- WHAT NEEDS TO BE DONE:
What lines below include the string "stat"? Pick them out and copy them.

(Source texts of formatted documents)

--------------------------------------------------

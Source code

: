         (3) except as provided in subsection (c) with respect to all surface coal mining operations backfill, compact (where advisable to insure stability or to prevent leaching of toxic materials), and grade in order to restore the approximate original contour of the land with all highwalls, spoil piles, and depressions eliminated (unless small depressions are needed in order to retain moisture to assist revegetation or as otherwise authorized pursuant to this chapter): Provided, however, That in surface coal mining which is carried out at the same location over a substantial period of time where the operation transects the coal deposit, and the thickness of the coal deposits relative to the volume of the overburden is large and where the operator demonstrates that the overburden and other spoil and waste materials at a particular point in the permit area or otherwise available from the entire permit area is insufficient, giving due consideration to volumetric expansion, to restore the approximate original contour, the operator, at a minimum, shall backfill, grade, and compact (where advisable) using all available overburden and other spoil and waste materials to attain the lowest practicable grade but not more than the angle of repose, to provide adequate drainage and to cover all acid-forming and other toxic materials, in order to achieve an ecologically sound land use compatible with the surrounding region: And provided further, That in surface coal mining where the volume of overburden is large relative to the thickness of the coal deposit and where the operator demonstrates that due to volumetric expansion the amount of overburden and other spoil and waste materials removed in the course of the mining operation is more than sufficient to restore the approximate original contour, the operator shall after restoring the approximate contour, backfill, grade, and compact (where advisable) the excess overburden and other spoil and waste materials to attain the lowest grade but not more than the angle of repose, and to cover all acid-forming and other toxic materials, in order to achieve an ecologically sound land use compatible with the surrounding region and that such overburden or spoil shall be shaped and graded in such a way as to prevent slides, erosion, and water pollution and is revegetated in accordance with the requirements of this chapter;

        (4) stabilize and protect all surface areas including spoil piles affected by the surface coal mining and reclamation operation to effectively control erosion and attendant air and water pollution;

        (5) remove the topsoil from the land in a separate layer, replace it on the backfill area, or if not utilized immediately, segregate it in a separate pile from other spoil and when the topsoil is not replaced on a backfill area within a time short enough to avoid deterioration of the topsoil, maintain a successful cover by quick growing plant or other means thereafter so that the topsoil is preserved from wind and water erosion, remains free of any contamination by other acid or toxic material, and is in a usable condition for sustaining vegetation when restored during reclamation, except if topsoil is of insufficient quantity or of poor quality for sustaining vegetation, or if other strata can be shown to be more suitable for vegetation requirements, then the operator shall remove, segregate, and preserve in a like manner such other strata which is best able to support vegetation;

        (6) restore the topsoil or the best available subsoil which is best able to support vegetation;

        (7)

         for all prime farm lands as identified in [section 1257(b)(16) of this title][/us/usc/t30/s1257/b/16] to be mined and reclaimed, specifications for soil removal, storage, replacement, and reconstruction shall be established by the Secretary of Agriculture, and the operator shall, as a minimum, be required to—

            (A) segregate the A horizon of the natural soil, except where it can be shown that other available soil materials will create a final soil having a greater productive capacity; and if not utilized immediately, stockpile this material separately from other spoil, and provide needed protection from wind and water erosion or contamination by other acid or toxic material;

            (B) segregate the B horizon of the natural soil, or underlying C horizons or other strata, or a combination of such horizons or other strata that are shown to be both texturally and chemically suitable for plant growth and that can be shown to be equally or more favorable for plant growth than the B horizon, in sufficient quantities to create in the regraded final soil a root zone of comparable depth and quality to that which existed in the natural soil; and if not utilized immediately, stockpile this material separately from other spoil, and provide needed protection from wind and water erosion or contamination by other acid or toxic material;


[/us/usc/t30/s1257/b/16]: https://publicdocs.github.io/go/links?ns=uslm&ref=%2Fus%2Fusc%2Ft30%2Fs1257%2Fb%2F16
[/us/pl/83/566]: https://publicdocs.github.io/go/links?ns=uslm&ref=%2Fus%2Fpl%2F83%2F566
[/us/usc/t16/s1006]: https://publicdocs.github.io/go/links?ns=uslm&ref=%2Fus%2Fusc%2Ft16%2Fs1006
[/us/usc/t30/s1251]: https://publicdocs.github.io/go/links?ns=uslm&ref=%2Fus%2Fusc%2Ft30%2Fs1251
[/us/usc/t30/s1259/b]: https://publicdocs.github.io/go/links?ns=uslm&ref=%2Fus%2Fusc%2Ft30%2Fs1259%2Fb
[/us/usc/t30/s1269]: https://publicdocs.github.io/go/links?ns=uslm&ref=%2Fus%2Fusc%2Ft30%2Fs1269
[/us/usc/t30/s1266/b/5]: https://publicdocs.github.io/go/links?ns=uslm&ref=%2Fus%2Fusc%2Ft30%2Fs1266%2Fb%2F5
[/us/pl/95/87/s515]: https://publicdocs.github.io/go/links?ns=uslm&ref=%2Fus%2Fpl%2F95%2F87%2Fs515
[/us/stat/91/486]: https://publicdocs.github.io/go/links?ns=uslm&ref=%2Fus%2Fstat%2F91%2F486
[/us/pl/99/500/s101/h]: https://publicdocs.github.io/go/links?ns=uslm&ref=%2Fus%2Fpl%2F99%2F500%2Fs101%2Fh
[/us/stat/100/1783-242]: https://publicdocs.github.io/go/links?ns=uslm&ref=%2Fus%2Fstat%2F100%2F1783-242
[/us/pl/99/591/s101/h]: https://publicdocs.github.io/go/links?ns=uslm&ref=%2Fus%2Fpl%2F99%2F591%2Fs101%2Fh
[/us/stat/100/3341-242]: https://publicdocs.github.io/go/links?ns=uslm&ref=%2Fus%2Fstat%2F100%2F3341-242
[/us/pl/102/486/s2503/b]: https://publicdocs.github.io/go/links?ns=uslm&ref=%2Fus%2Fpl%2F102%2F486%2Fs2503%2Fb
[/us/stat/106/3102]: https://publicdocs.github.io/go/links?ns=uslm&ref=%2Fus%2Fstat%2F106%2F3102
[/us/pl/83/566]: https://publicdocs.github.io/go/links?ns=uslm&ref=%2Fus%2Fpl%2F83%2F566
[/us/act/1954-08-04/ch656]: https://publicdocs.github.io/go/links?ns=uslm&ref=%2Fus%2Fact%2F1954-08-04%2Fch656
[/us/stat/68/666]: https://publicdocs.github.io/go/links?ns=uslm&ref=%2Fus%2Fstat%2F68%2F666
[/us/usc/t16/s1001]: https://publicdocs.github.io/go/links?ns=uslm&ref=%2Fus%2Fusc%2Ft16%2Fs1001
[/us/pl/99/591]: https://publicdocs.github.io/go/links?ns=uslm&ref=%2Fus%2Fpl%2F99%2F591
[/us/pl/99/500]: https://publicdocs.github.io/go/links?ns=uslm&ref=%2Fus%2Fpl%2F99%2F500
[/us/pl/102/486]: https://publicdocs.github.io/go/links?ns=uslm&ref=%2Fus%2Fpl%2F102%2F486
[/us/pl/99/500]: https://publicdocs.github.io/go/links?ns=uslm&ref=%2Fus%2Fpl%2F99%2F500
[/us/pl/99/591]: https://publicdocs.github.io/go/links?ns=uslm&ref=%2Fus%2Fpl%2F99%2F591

--------------------------------------------------

- ANSWER SECTION:
[/us/stat/91/486]: https://publicdocs.github.io/go/links?ns=uslm&ref=%2Fus%2Fstat%2F91%2F486
[/us/stat/100/1783-242]: https://publicdocs.github.io/go/links?ns=uslm&ref=%2Fus%2Fstat%2F100%2F1783-242
[/us/stat/100/3341-242]: https://publicdocs.github.io/go/links?ns=uslm&ref=%2Fus%2Fstat%2F100%2F3341-242
[/us/stat/106/3102]: https://publicdocs.github.io/go/links?ns=uslm&ref=%2Fus%2Fstat%2F106%2F3102
[/us/stat/68/666]: https://publicdocs.github.io/go/links?ns=uslm&ref=%2Fus%2Fstat%2F68%2F666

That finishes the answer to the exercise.